The Place: The infamously innovative “bar experience” brainchild of Grant Achatz, Chicago’s molecular gastronomy wizard.

The Time: Sunday September 29, 4:45pm. Yeah, it’s Rosh Hashanah. And I am in fact going to temple with my mother. BUT my boyfriend and I spent the day at the Whitney and after I made my way to the Upper West Side, I realized I had an hour before the Shofar blast. As someone who loves cocktails, I’ve been wanting to go to The Aviary since the New York outpost opened two years ago, and I can’t think of a better way to ring in the new year than with an elaborate cocktail.

Green Maria at The Aviary

Green Maria at The Aviary

The Vibe: The elevator opens on the 35th floor and suddenly I’m in the lobby of a hotel that I cannot afford to stay at.

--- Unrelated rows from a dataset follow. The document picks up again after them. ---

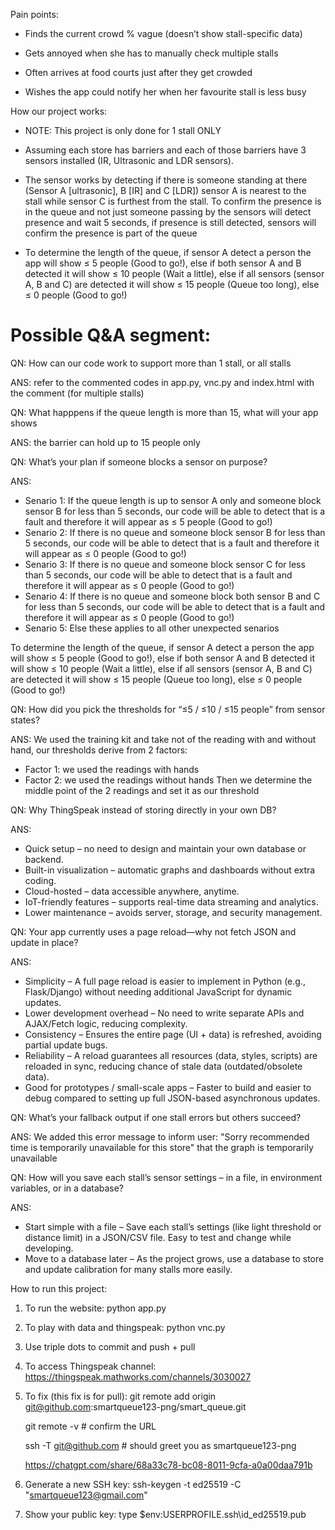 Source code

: Pain points: 

- Finds the current crowd % vague (doesn’t show stall-specific data)

- Gets annoyed when she has to manually check multiple stalls

- Often arrives at food courts just after they get crowded

- Wishes the app could notify her when her favourite stall is less busy



How our project works:

- NOTE: This project is only done for 1 stall ONLY 

- Assuming each store has barriers and each of those barriers have 3 sensors installed (IR, Ultrasonic and LDR sensors). 

- The sensor works by detecting if there is someone standing at there (Sensor A [ultrasonic], B [IR] and C [LDR]) sensor A is nearest to the stall while sensor C is furthest from the stall. To confirm the presence is in the queue and not just someone passing by the sensors will detect presence and wait 5 seconds, if presence is still detected, sensors will confirm the presence is part of the queue

- To determine the length of the queue, if sensor A detect a person the app will show ≤ 5 people (Good to go!), else if both sensor A and B detected it will show ≤ 10 people (Wait a little), else if all sensors (sensor A, B and C) are detected it will show ≤ 15 people (Queue too long), else ≤ 0 people (Good to go!)




Possible Q&A segment:
==============================

QN: How can our code work to support more than 1 stall, or all stalls 

ANS: refer to the commented codes in app.py, vnc.py and index.html with the comment (for multiple stalls)


QN: What happpens if the queue length is more than 15, what will your app shows

ANS: the barrier can hold up to 15 people only


QN: What’s your plan if someone blocks a sensor on purpose?

ANS: 
- Senario 1: If the queue length is up to sensor A only and someone block sensor B for less than 5 seconds, our code will be able to detect that is a fault and therefore it will appear as ≤ 5 people (Good to go!)
- Senario 2: If there is no queue and someone block sensor B for less than 5 seconds, our code will be able to detect that is a fault and therefore it will appear as ≤ 0 people (Good to go!)
- Senario 3: If there is no queue and someone block sensor C for less than 5 seconds, our code will be able to detect that is a fault and therefore it will appear as ≤ 0 people (Good to go!)
- Senario 4: If there is no queue and someone block both sensor B and C for less than 5 seconds, our code will be able to detect that is a fault and therefore it will appear as ≤ 0 people (Good to go!)
- Senario 5: Else these applies to all other unexpected senarios

To determine the length of the queue, if sensor A detect a person the app will show ≤ 5 people (Good to go!), else if both sensor A and B detected it will show ≤ 10 people (Wait a little), else if all sensors (sensor A, B and C) are detected it will show ≤ 15 people (Queue too long), else ≤ 0 people (Good to go!)


QN: How did you pick the thresholds for “≤5 / ≤10 / ≤15 people” from sensor states?

ANS: We used the training kit and take not of the reading with and without hand, our thresholds derive from 2 factors:
- Factor 1: we used the readings with hands
- Factor 2: we used the readings without hands 
Then we determine the middle point of the 2 readings and set it as our threshold


QN: Why ThingSpeak instead of storing directly in your own DB?

ANS: 
- Quick setup – no need to design and maintain your own database or backend.
- Built-in visualization – automatic graphs and dashboards without extra coding.
- Cloud-hosted – data accessible anywhere, anytime.
- IoT-friendly features – supports real-time data streaming and analytics.
- Lower maintenance – avoids server, storage, and security management.


QN: Your app currently uses a page reload—why not fetch JSON and update in place?

ANS: 
- Simplicity – A full page reload is easier to implement in Python (e.g., Flask/Django) without needing additional JavaScript for dynamic updates.
- Lower development overhead – No need to write separate APIs and AJAX/Fetch logic, reducing complexity.
- Consistency – Ensures the entire page (UI + data) is refreshed, avoiding partial update bugs.
- Reliability – A reload guarantees all resources (data, styles, scripts) are reloaded in sync, reducing chance of stale data (outdated/obsolete data).
- Good for prototypes / small-scale apps – Faster to build and easier to debug compared to setting up full JSON-based asynchronous updates.


QN: What’s your fallback output if one stall errors but others succeed?

ANS: 
We added this error message to inform user: "Sorry recommended time is temporarily unavailable for this store" that the graph is temporarily unavailable 


QN: How will you save each stall’s sensor settings – in a file, in environment variables, or in a database?

ANS: 
- Start simple with a file – Save each stall’s settings (like light threshold or distance limit) in a JSON/CSV file. Easy to test and change while developing.
- Move to a database later – As the project grows, use a database to store and update calibration for many stalls more easily.





How to run this project:

1. To run the website: python app.py

2. To play with data and thingspeak: python vnc.py 

3. Use triple dots to commit and push + pull

4. To access Thingspeak channel: https://thingspeak.mathworks.com/channels/3030027 

5. To fix (this fix is for pull): git remote add origin git@github.com:smartqueue123-png/smart_queue.git

    git remote -v           # confirm the URL

    ssh -T git@github.com   # should greet you as smartqueue123-png

    https://chatgpt.com/share/68a33c78-bc08-8011-9cfa-a0a00daa791b 

6. Generate a new SSH key: ssh-keygen -t ed25519 -C "smartqueue123@gmail.com"

7. Show your public key: type $env:USERPROFILE\.ssh\id_ed25519.pub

I head to the hostess stand and tell her it’s just me for a drink at the bar. She tells me that there is no bar to sit at and instead leads me to a table. It feels like a modern yet old-school yet futuristic version of a place the Mad Men guys would get drinks post-work. It’s super swanky, with gold-laced accents; everyone and everything drips wealth. But the views are truly stunning and I absolutely get the appeal. There aren’t too many people here; a double date at a window seat, a couple scrolling on their phones instead of speaking actual words, rich tourists taking photos of the cityscape. I’m a little bummed that I can’t sit at the bar -- it’s behind glass and looks more like chefs cooking in an open kitchen in a fancy restaurant than bartenders mixing drinks at a bar. Perhaps that’s the point, to transform cocktails into culinary creations. Still. I’m reading Liquid Intelligence right now and I would nerd out so fucking hard if I could see some of the gadgets and machinery involved in making everything.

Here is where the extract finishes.